Residents of Brighton Park, dissatisfied with the mayor’s plans, have sought a temporary restraining order on the 38th and California migrant tent city, filing a lawsuit against the city in an effort to enforce the order. The legal battle unfolded during a hearing where it was revealed that the tent city lacked construction licenses from the city, prompting locals to demand accountability for the enforcement of zoning and construction regulations.
The controversy deepened as the city made a contentious claim that the soil at the proposed tent city location is harmless unless ingested, further intensifying dissatisfaction among locals and legal observers.

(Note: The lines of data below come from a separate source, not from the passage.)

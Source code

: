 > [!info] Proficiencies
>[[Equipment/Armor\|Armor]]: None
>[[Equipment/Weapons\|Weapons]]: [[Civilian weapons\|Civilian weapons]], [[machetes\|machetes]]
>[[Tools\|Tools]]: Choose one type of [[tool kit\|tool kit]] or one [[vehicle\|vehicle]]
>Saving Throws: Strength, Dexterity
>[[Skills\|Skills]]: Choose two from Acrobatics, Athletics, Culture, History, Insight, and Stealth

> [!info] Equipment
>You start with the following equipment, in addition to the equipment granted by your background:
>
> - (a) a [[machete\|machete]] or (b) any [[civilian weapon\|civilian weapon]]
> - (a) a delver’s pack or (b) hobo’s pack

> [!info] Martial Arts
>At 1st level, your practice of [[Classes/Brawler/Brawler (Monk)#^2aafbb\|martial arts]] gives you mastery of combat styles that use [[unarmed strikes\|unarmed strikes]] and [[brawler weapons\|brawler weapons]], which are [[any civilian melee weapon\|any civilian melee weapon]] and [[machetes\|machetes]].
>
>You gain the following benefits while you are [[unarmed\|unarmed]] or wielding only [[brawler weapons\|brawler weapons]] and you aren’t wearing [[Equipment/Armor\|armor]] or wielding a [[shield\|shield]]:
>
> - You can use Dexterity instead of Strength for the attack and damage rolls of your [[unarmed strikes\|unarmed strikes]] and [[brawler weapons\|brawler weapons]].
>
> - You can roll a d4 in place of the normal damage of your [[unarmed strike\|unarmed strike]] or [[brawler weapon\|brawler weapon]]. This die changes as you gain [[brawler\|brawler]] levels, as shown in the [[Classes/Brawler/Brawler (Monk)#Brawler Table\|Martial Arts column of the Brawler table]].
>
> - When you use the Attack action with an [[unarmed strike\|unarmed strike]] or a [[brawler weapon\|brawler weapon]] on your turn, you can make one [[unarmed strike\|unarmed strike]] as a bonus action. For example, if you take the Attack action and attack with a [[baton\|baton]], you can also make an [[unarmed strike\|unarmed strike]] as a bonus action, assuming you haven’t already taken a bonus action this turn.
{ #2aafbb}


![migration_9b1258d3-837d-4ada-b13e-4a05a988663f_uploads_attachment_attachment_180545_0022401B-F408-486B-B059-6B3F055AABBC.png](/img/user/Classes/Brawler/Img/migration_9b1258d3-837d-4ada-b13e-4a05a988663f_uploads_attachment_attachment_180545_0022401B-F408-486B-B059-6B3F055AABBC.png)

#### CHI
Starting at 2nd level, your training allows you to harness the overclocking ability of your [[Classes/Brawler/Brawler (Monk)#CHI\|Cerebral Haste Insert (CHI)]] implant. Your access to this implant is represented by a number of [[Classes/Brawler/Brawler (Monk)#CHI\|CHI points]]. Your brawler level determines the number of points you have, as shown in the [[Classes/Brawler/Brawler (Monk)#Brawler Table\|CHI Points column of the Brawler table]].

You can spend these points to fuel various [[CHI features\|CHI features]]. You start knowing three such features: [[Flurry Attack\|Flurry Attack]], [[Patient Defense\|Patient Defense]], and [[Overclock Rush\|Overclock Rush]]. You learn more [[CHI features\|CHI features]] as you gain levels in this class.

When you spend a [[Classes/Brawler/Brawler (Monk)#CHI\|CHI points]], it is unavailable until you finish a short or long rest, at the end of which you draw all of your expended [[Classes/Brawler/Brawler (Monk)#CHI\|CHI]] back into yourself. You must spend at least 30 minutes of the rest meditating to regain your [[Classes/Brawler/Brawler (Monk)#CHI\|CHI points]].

The mayor’s office defended the safety of the site, stating, “According to the report, soil with mercury levels was identified at one location and was removed and properly disposed of offsite at a landfill. With the limited soil removal and placement and maintenance of the barrier, the site is safe for temporary residential use.”
Acknowledging the legal challenge, the mayor’s office emphasized the steps taken to address environmental concerns. The tent city project, estimated to cost $29 million, involves a contract with Aegis Defense Services under the branch name GardaWorld Federal Services.
However, state authorities had already halted construction on Mayor Johnson’s tent city due to environmental concerns. Hazardous substances were discovered in the soil at the construction site, leading the Illinois Environmental Protection Agency (IEPA) to temporarily pause construction, as confirmed by Governor JB Pritzker’s spokesperson, Jordan Abudayyeh.
The mayor’s office responded, stating, “There is no construction or remediation scheduled at this time,” while also acknowledging environmental concerns and the suspension of building activities. The city committed to sharing the results of subsequent cleanup assessments when available.
Despite the mayor’s assurances, some state officials expressed doubt, emphasizing the need for a comprehensive evaluation by the IEPA. The ongoing legal dispute and environmental concerns surrounding the tent city project raise questions about transparency, regulatory compliance, and the potential impact on the local community.
Attorney Frank Avila, leading the lawsuit against the city, criticized the administration, stating, “The city has been dishonest, liars, untruthful, not transparent.” He pledged to hold the city accountable in court for alleged dishonesty and lack of transparency, highlighting the complex issues surrounding the controversial tent city project.